Mais ce que ces témoignages font surtout ressortir, c'est, d'une part, la différence vécue entre les fonctionnaires et les autres, et d'autre part, par comparaison avec la France et les salaires de la fonction publique, l'incroyable écart qui semble exister avec l'administration grecque.
Autrement dit, si les efforts consentis par les Grecs font déjà grincer des dents là-bas, au point de mettre le pays quasiment à l'arrêt, on peine à imaginer l'ampleur des hurlements qui vont se faire entendre lorsqu'il faudra faire la même chose en France, sachant qu'en plus il faudra tenir compte de l'esprit franchouille, « Ça ne peut pas nous arriver à nous, le Phare Du Monde Moderne et Le Pays Des Droits de l'Homme« .

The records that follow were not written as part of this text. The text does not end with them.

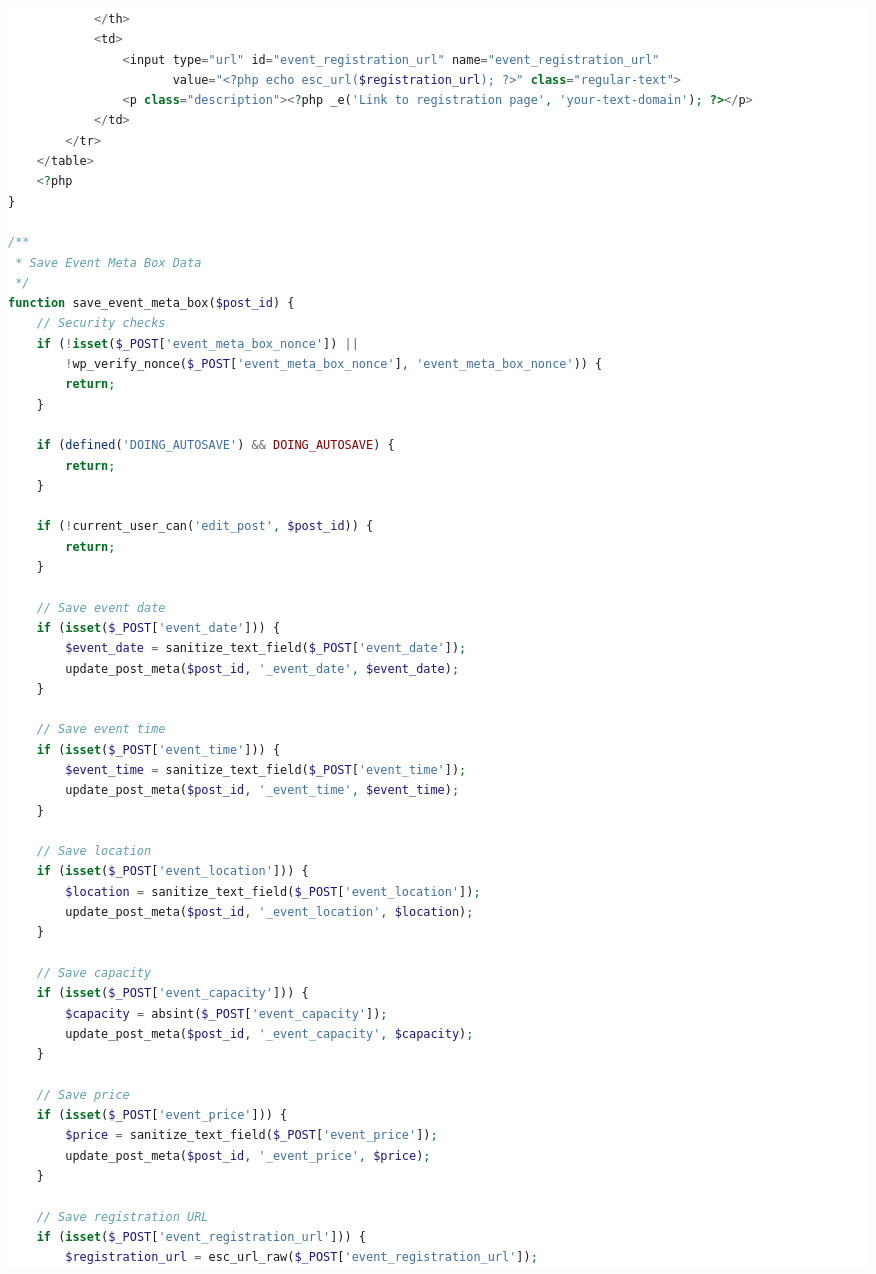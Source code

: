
```php
            </th>
            <td>
                <input type="url" id="event_registration_url" name="event_registration_url" 
                       value="<?php echo esc_url($registration_url); ?>" class="regular-text">
                <p class="description"><?php _e('Link to registration page', 'your-text-domain'); ?></p>
            </td>
        </tr>
    </table>
    <?php
}

/**
 * Save Event Meta Box Data
 */
function save_event_meta_box($post_id) {
    // Security checks
    if (!isset($_POST['event_meta_box_nonce']) || 
        !wp_verify_nonce($_POST['event_meta_box_nonce'], 'event_meta_box_nonce')) {
        return;
    }
    
    if (defined('DOING_AUTOSAVE') && DOING_AUTOSAVE) {
        return;
    }
    
    if (!current_user_can('edit_post', $post_id)) {
        return;
    }
    
    // Save event date
    if (isset($_POST['event_date'])) {
        $event_date = sanitize_text_field($_POST['event_date']);
        update_post_meta($post_id, '_event_date', $event_date);
    }
    
    // Save event time
    if (isset($_POST['event_time'])) {
        $event_time = sanitize_text_field($_POST['event_time']);
        update_post_meta($post_id, '_event_time', $event_time);
    }
    
    // Save location
    if (isset($_POST['event_location'])) {
        $location = sanitize_text_field($_POST['event_location']);
        update_post_meta($post_id, '_event_location', $location);
    }
    
    // Save capacity
    if (isset($_POST['event_capacity'])) {
        $capacity = absint($_POST['event_capacity']);
        update_post_meta($post_id, '_event_capacity', $capacity);
    }
    
    // Save price
    if (isset($_POST['event_price'])) {
        $price = sanitize_text_field($_POST['event_price']);
        update_post_meta($post_id, '_event_price', $price);
    }
    
    // Save registration URL
    if (isset($_POST['event_registration_url'])) {
        $registration_url = esc_url_raw($_POST['event_registration_url']);
```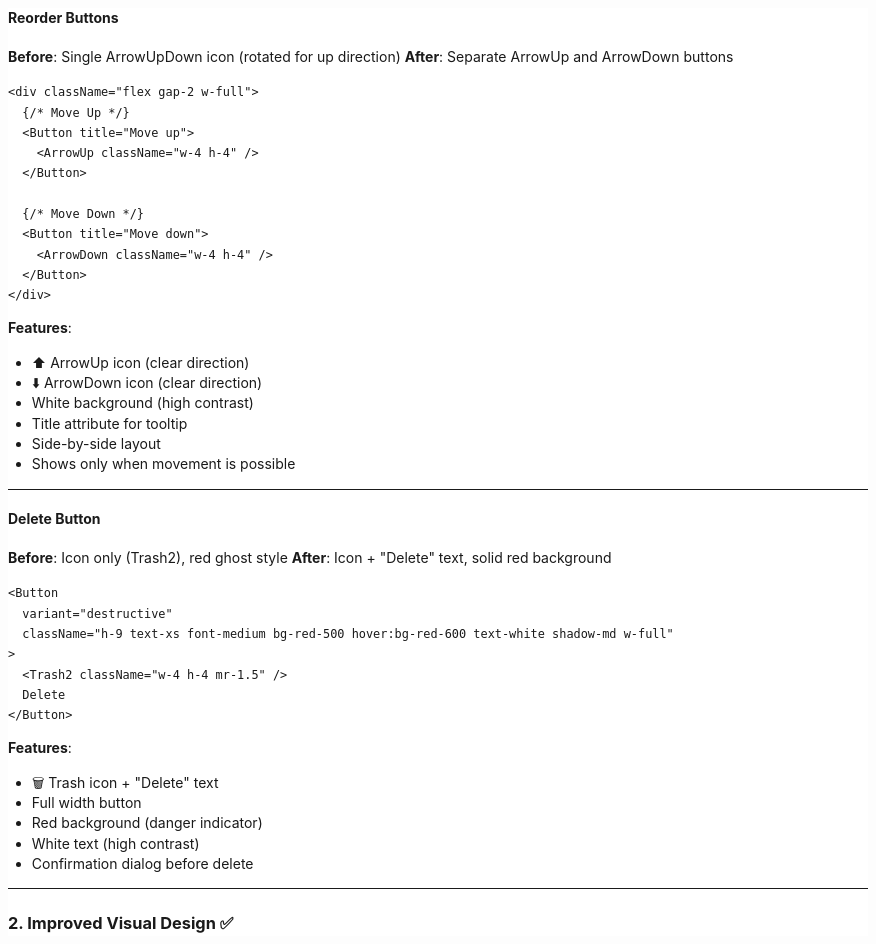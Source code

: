 
#### Reorder Buttons
**Before**: Single ArrowUpDown icon (rotated for up direction)
**After**: Separate ArrowUp and ArrowDown buttons

```tsx
<div className="flex gap-2 w-full">
  {/* Move Up */}
  <Button title="Move up">
    <ArrowUp className="w-4 h-4" />
  </Button>
  
  {/* Move Down */}
  <Button title="Move down">
    <ArrowDown className="w-4 h-4" />
  </Button>
</div>
```

**Features**:
- ⬆️ ArrowUp icon (clear direction)
- ⬇️ ArrowDown icon (clear direction)
- White background (high contrast)
- Title attribute for tooltip
- Side-by-side layout
- Shows only when movement is possible

---

#### Delete Button
**Before**: Icon only (Trash2), red ghost style
**After**: Icon + "Delete" text, solid red background

```tsx
<Button 
  variant="destructive"
  className="h-9 text-xs font-medium bg-red-500 hover:bg-red-600 text-white shadow-md w-full"
>
  <Trash2 className="w-4 h-4 mr-1.5" />
  Delete
</Button>
```

**Features**:
- 🗑️ Trash icon + "Delete" text
- Full width button
- Red background (danger indicator)
- White text (high contrast)
- Confirmation dialog before delete

---

### 2. **Improved Visual Design** ✅

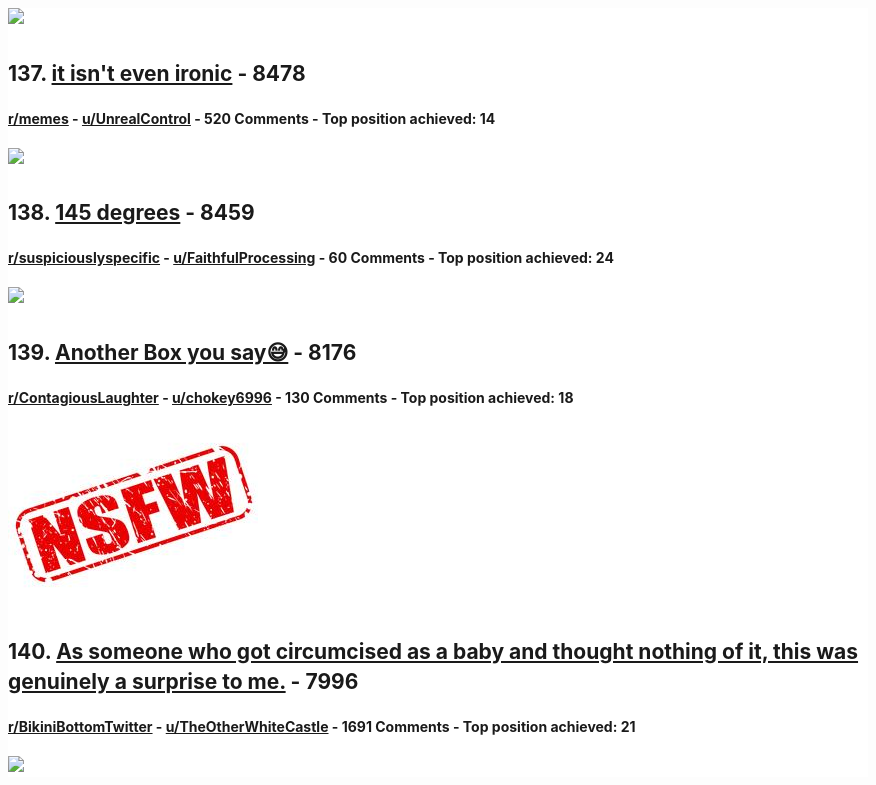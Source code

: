 <a href="https://v.redd.it/w58jo7id4a8a1"><img src="https://b.thumbs.redditmedia.com/9-gWgPS8HryXBT13eFWiutrBY_EDH09ynBNtxsRlepo.jpg"></img></a>

## 137. [it isn't even ironic](http://reddit.com/r/memes/comments/zvor68/it_isnt_even_ironic/) - 8478
#### [r/memes](http://reddit.com/r/memes) - [u/UnrealControl](http://reddit.com/u/UnrealControl) - 520 Comments - Top position achieved: 14

<a href="https://i.redd.it/8gyd7k43sa8a1.jpg"><img src="https://b.thumbs.redditmedia.com/EzNKxlwg5mz7DW1xnF7e9_HpDHGUV1ky13gp74Osoww.jpg"></img></a>

## 138. [145 degrees](http://reddit.com/r/suspiciouslyspecific/comments/zvg9i0/145_degrees/) - 8459
#### [r/suspiciouslyspecific](http://reddit.com/r/suspiciouslyspecific) - [u/FaithfulProcessing](http://reddit.com/u/FaithfulProcessing) - 60 Comments - Top position achieved: 24

<a href="https://i.redd.it/1jzj210tk68a1.jpg"><img src="https://a.thumbs.redditmedia.com/zACM9k_0nAA-1Y3hy__fwRwAzZwEtxGF2sZ34VEvr28.jpg"></img></a>

## 139. [Another Box you say😅](http://reddit.com/r/ContagiousLaughter/comments/zvmfz4/another_box_you_say/) - 8176
#### [r/ContagiousLaughter](http://reddit.com/r/ContagiousLaughter) - [u/chokey6996](http://reddit.com/u/chokey6996) - 130 Comments - Top position achieved: 18

<a href="https://v.redd.it/c7veo2815a8a1"><img src="https://github.com/mgerb/top-of-reddit/raw/master/nsfw.jpg"></img></a>

## 140. [As someone who got circumcised as a baby and thought nothing of it, this was genuinely a surprise to me.](http://reddit.com/r/BikiniBottomTwitter/comments/zvvfrg/as_someone_who_got_circumcised_as_a_baby_and/) - 7996
#### [r/BikiniBottomTwitter](http://reddit.com/r/BikiniBottomTwitter) - [u/TheOtherWhiteCastle](http://reddit.com/u/TheOtherWhiteCastle) - 1691 Comments - Top position achieved: 21

<a href="https://i.redd.it/csgpjsnrac8a1.jpg"><img src="https://b.thumbs.redditmedia.com/3Dn74tFzwy-Qzj-SFvGnQQeuSjMijJcCKSm9sJOG_Ag.jpg"></img></a>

Mais heureusement, il y a une solution ! Pour lutter contre la cigüe ultranéolibérale que la Grèce doit boire, rien de tel qu'une pincée de sarkozysme deux fois par jour, le matin avant le pipi et le soir avant le popo.
La sarkolution de keynésianisme en solution colloïdale peut aussi faire l'affaire, et elle existe de surcroît sous forme de suppositoire à ailettes, particulièrement recommandés lorsque des nausées empêchent toute conservation d'un bol alimentaire dans l'estomac.
L'idée générale, originale, novatrice et financièrement judicieuse, consistera à continuer de faire de la dette ; Sarkozy aura la partie facile sur ce plan là, puisqu'il joint ici le discours à l'acte : « La dette, miam, c'est bon, regardez, nous, on en a deux ou trois palettes à écouler toutes les semaines, et tout le monde en veut ! Ca ne peut que durer, voyons. »
Et pour que les Grecs puissent continuer à creuser leur tombe comme il faut, l'Europe, ici par la voix de Nicolas, s'en portera garante.
Vous voyez, finalement, que ceux qui pleurnichent en Grèce ont tort : ce n'est qu'un petit mauvais moment à passer.
Et maintenant, penchez-vous en avant et toussez trois fois.